CAN Bus Analyzer Runs In Your Browser

If you’ve got a modern car, truck, or tractor, it’s probably got a CAN bus or three that is bouncing data all around the vehicle. Listening in on these transmissions can enlighten you to what’s going on with sensors and modules which can aid in troubleshooting. You might find [Chanchal]’s latest work to be helpful in this regard — a CAN bus visualizer that runs right in your browser.

CANviz, as the project is known, is designed to work with any one of a number of cheap USB CAN reader modules. To use it, you simply run the Python “pip” tool to install it, and then you have a live CAN bus frame analyzer running on your local machine. Point your browser to localhost:8080 and you can see the data pouring in from whatever you happen to be hooked up to. The tool supports decoding CAN DBC files to make better sense of the raw data coming off the bus, and you can also record sessions for later analysis and even send CAN frames yourself if you need to. You can also run the tool on a remote single-board PC if so desired and access it over a network connection from another machine.

We’ve explored CAN hacking tools before and tools for visualization as well.
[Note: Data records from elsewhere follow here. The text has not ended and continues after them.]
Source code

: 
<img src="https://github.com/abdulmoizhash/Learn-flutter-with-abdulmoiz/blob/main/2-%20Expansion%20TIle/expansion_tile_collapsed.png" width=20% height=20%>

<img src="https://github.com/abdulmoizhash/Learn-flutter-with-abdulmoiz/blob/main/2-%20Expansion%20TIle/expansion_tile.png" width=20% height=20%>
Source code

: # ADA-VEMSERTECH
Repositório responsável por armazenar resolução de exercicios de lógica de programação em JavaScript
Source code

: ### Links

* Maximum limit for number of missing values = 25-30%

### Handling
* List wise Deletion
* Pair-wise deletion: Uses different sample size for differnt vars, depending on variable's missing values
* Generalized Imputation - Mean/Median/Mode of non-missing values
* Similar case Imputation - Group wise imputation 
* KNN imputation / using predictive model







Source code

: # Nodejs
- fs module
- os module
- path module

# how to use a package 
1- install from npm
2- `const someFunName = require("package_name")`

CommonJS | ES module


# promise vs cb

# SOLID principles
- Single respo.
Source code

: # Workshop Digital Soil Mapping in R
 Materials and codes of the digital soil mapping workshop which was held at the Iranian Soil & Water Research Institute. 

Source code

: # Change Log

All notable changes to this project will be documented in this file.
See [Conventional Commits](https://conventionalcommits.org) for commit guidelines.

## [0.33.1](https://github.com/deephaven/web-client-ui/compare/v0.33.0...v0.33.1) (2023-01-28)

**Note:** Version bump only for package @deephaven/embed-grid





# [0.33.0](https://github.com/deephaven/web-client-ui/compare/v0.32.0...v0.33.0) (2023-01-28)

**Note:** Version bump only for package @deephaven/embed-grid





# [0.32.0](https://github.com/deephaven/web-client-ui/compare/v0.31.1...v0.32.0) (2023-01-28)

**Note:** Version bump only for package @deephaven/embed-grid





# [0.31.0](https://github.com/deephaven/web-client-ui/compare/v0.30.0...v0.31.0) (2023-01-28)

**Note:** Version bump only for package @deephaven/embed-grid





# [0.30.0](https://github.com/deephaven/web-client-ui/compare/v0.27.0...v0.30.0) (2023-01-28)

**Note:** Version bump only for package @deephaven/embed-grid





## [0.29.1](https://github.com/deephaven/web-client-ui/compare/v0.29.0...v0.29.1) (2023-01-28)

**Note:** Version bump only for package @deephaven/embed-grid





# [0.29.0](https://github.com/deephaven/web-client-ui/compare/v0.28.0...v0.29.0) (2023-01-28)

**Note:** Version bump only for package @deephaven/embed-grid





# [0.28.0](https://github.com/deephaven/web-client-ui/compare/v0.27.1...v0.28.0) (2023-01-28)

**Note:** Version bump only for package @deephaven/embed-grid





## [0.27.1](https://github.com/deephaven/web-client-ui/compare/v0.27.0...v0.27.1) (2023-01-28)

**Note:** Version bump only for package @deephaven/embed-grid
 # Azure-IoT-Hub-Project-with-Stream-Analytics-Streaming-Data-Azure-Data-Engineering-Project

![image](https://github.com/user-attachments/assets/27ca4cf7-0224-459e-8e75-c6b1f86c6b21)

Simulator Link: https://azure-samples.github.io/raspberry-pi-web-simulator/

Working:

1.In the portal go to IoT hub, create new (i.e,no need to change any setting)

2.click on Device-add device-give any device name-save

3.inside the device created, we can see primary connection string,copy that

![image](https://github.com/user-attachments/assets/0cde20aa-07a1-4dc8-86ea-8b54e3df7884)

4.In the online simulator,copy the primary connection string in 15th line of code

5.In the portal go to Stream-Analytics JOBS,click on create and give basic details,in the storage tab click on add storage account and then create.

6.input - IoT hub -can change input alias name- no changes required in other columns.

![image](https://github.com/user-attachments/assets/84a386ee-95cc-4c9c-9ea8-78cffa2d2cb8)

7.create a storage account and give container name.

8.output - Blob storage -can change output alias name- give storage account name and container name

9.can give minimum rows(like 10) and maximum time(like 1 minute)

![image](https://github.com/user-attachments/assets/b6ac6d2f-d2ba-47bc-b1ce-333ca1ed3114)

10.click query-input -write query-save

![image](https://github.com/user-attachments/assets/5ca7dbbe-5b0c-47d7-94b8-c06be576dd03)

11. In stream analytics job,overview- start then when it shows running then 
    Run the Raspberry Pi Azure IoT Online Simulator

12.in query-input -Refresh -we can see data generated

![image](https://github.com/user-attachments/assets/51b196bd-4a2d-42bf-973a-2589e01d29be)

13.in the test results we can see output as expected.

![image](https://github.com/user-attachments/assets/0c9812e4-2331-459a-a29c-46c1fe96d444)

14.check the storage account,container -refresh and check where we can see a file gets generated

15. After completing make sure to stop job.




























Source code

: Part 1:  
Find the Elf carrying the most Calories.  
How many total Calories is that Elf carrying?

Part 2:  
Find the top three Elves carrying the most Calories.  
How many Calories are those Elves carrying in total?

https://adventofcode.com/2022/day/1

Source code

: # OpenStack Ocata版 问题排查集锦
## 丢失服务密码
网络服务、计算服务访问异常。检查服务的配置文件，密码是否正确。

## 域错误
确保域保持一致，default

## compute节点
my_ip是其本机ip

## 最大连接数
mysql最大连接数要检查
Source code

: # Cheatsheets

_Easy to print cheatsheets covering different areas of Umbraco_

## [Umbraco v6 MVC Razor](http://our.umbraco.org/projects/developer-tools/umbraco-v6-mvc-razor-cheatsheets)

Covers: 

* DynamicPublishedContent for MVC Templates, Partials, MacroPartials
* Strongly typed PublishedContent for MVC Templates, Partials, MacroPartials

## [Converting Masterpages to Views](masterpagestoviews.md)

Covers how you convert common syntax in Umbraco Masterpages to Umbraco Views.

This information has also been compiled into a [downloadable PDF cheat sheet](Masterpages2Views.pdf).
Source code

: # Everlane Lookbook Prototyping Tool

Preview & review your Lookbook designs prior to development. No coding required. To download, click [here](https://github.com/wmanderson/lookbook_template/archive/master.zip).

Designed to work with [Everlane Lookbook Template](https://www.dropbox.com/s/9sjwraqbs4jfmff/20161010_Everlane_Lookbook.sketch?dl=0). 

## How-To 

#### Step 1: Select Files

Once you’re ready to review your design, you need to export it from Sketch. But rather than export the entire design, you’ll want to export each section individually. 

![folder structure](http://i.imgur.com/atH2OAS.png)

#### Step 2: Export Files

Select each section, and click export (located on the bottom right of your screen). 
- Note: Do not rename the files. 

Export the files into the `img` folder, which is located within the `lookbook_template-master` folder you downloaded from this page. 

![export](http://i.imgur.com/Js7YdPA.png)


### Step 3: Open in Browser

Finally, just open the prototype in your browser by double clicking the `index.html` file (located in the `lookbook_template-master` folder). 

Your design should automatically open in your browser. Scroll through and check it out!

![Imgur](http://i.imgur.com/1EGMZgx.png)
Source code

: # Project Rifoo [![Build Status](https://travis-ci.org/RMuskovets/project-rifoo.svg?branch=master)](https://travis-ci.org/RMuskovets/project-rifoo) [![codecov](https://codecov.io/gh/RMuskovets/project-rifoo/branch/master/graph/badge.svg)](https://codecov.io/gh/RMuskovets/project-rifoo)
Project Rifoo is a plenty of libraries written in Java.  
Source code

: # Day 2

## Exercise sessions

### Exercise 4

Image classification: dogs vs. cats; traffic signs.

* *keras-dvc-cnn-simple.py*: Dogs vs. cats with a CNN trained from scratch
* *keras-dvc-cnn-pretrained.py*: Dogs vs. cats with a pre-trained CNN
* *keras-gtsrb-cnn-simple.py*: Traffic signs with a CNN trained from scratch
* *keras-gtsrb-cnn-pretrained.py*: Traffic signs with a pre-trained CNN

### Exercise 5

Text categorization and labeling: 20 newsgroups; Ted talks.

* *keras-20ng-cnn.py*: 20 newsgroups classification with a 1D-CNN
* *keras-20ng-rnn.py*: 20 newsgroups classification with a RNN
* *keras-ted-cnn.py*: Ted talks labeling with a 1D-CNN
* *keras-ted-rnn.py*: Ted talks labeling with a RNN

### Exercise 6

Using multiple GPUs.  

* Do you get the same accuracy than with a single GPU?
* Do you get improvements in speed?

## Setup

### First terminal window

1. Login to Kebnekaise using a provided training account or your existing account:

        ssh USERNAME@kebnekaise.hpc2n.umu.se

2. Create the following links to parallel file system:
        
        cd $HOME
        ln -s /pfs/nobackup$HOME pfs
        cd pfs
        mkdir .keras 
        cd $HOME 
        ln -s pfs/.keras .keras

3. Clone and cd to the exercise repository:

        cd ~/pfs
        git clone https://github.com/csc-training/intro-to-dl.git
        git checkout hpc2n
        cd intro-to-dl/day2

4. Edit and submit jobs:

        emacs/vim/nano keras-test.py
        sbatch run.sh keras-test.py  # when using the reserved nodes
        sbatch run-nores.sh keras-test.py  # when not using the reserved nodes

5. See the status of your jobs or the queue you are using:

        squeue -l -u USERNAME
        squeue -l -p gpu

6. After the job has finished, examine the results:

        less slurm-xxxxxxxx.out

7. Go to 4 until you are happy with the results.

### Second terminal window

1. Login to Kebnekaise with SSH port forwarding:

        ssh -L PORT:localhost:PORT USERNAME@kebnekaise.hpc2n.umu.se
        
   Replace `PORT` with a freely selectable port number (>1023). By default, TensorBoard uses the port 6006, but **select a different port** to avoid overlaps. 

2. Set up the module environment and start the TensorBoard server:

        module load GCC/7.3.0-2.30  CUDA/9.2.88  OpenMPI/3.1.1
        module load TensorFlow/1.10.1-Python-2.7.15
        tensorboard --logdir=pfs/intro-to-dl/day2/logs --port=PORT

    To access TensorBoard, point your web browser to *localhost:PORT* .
Often, the latter is important when trying to debug and investigate dynamic issues. Meanwhile, if you’re working on your own automotive interface hacks, don’t hesitate to notify the tipsline!

11 thoughts on “CAN Bus Analyzer Runs In Your Browser

  1. Nice to see a tool that supports arbitrary hardware. Another option that I’ve used since 2017 is Comma Cabana with a Panda device. I believe both the software and hardware are open source. (The web interface appears to be deprecated though. And the founder is a bit of a prima donna.)

  2. I just get a ERROR: Could not find a version that satisfies the requirement canviz (from versions: none)
    ERROR: No matching distribution found for canviz

    when trying to pip install on ubuntu

    1. Thanks for reporting this! A few things to try:

      Use pip3 install canviz or python3 -m pip install canviz instead of pip
      Check your Python version with python3 –version, CANviz requires 3.10 or newer. Ubuntu 20.04 ships with 3.8 which won’t work.
      If you’re on Ubuntu 20.04, you’ll need to upgrade Python or install 3.10+ separately.

      Let me know which Ubuntu version you’re on and what python3 –version shows, happy to help debug further.

  3. I’ve recently started developing a C library that offers a unified API for accessing CAN hardware from multiple vendors on both Windows and Linux. Alongside it, I maintain a reference project called CANopenTerm.

    Chanchaldhiman: CANviz looks awesome: if you see this, we should definitely talk! 😄

  4. The access that Chrome has to things, like USB, is really nightmarish.
    I’m really surprised we don’t hear tons of stories how that was exploited and what drama resulted.
    I mean it’s also dead easy to trick at least half the world’s people into giving permission if that is needed (not that that is needed though).

    1. Good observation, CANviz doesn’t use WebUSB, the browser only talks to a local Python backend over HTTP/WebSocket, so Chrome’s USB permissions aren’t in play here. The USB access is entirely on the Python side via python-can.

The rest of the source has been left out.